### Assignment
Begin at the line below that contains "# **DataunionsContractAddressJoinRequestsJoinRequestIdDelete**" and write out every line from there to the end of the entries, exactly.

### Given records
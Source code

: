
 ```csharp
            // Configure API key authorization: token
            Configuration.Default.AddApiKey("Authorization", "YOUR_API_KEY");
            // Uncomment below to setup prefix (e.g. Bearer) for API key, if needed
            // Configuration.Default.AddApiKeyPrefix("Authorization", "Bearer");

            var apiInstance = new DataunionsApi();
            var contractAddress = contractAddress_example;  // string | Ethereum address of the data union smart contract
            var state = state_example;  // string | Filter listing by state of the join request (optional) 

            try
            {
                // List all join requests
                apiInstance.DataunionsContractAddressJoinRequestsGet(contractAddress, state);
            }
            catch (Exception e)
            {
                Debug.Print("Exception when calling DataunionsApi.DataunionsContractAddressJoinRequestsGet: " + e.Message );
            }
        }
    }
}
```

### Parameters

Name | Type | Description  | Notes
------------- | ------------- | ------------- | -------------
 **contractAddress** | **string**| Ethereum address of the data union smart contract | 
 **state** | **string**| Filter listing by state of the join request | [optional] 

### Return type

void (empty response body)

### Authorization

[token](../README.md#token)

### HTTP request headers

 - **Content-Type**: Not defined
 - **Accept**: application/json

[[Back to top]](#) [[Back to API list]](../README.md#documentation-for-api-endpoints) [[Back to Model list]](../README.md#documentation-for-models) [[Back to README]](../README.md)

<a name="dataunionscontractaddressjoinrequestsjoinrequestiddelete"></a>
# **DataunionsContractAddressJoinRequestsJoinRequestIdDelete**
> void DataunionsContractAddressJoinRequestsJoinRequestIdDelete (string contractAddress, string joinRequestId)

### Response to this task
# **DataunionsContractAddressJoinRequestsJoinRequestIdDelete**
> void DataunionsContractAddressJoinRequestsJoinRequestIdDelete (string contractAddress, string joinRequestId)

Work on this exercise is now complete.